Paris Louvre: Sony a6000

"Since 1895, we have watched the world as moving pictures on screen. The world we see has in turn been shaped and ordered by the way we see it, from film to television and today's digital networks. The difference is that whereas we had to go somewhere specific to watch a screen , the screens now go everywhere we do." (Nicholas Mirzoff)

 

I had never seen the Venus de Milo.  I'm still not sure that I really have.

To be honest, visiting an iconic museum like the Louvre during the summer tourist season was never going to work out as I had hoped.  But I was fascinated by our collective response to the art (and, maybe, to life) as it unfolded in front of me.

So there she was, Aphrodite of Milos, rather taller than I had imagined and attracting quite a crowd.  It seemed as though everyone in the room was a photographer, each keen to make their own two-dimensional, digital version of the statue.  Notwithstanding the limited opportunity to simply stand and stare, it seemed like the primary experience of the Venus was via a 3-inch screen. 

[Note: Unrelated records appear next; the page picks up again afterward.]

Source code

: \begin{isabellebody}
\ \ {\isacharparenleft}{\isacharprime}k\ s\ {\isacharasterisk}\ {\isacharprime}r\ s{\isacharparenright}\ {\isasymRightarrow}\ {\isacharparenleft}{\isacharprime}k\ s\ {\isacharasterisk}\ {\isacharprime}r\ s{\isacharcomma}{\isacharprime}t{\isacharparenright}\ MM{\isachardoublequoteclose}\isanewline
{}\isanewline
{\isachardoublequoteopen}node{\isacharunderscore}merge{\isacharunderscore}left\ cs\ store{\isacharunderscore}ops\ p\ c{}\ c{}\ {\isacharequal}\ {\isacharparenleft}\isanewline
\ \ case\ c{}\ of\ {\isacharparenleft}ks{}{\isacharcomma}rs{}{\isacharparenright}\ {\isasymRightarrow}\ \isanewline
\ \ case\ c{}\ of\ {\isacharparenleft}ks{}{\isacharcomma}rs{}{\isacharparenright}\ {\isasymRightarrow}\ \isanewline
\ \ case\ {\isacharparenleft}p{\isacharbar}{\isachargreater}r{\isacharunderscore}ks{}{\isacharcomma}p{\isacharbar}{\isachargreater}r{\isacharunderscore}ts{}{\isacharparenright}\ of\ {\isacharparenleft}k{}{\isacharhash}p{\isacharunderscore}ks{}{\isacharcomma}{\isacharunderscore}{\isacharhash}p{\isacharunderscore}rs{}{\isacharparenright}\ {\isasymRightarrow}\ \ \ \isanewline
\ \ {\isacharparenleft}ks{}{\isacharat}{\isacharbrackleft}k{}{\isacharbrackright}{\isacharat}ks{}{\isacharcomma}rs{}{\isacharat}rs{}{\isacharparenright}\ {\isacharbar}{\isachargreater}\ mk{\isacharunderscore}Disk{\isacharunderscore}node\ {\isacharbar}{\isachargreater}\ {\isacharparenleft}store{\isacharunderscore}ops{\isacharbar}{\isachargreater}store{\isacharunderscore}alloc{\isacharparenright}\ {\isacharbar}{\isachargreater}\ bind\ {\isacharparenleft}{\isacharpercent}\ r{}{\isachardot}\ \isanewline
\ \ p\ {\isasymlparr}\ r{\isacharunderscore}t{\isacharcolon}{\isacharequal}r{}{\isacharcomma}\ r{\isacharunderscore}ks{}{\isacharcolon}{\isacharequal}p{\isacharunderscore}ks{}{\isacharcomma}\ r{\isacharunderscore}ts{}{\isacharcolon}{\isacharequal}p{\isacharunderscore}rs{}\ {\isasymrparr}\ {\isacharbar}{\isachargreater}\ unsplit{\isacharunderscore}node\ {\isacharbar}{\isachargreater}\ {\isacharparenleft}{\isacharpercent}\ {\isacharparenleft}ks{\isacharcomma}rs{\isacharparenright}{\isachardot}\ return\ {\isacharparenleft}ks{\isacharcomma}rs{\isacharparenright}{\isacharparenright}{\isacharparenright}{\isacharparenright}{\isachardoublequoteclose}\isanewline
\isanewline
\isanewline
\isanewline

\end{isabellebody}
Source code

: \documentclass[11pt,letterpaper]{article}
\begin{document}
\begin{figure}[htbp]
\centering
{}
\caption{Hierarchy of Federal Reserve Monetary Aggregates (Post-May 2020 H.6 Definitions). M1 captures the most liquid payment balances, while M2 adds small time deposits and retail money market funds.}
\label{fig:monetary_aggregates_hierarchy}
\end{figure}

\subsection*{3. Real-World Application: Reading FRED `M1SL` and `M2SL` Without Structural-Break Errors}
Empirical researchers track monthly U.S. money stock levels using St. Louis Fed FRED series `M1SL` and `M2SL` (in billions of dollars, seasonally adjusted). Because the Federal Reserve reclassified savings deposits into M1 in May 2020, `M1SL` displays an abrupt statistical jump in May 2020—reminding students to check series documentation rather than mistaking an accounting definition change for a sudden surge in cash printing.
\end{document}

I'm not sure what Alexandros of Antioch would have made of such an appropriation of the work but wonder if, like me, he might have detected a sad wistfulness that the essence of his art had become so mediated.  

Film director and photographer, Wim Wenders recently asked for help in labelling this kind of behaviour, declaring that it wasn't really photography.  He says, "The trouble with iPhone pictures is that nobody sees them. Even the people who take them don't look at them anymore..."  

But this dynamic has roots extending long before the iPhone. Back in 1843, Ludwig Feuerbach wrote that our society "prefers the image to the thing, the copy to the original, the representation to the reality, appearance to being."  It seems we have a track record of separating ourselves from the lived, embodied sensation of our experiences.  Ironically, we now have evidence that snapshots impair our memory due to the effect of 'cognitively off-loading' the images we attempt to record. 

Personally, I notice that I find it difficult to make photographs of a place that I haven't visited for a while. It's as though there is too much going on for me to understand; I need to 'see my way in' to the light, the patterns and the human interactions before I can magic up a meaningful image.  I get nowhere if I just dive in.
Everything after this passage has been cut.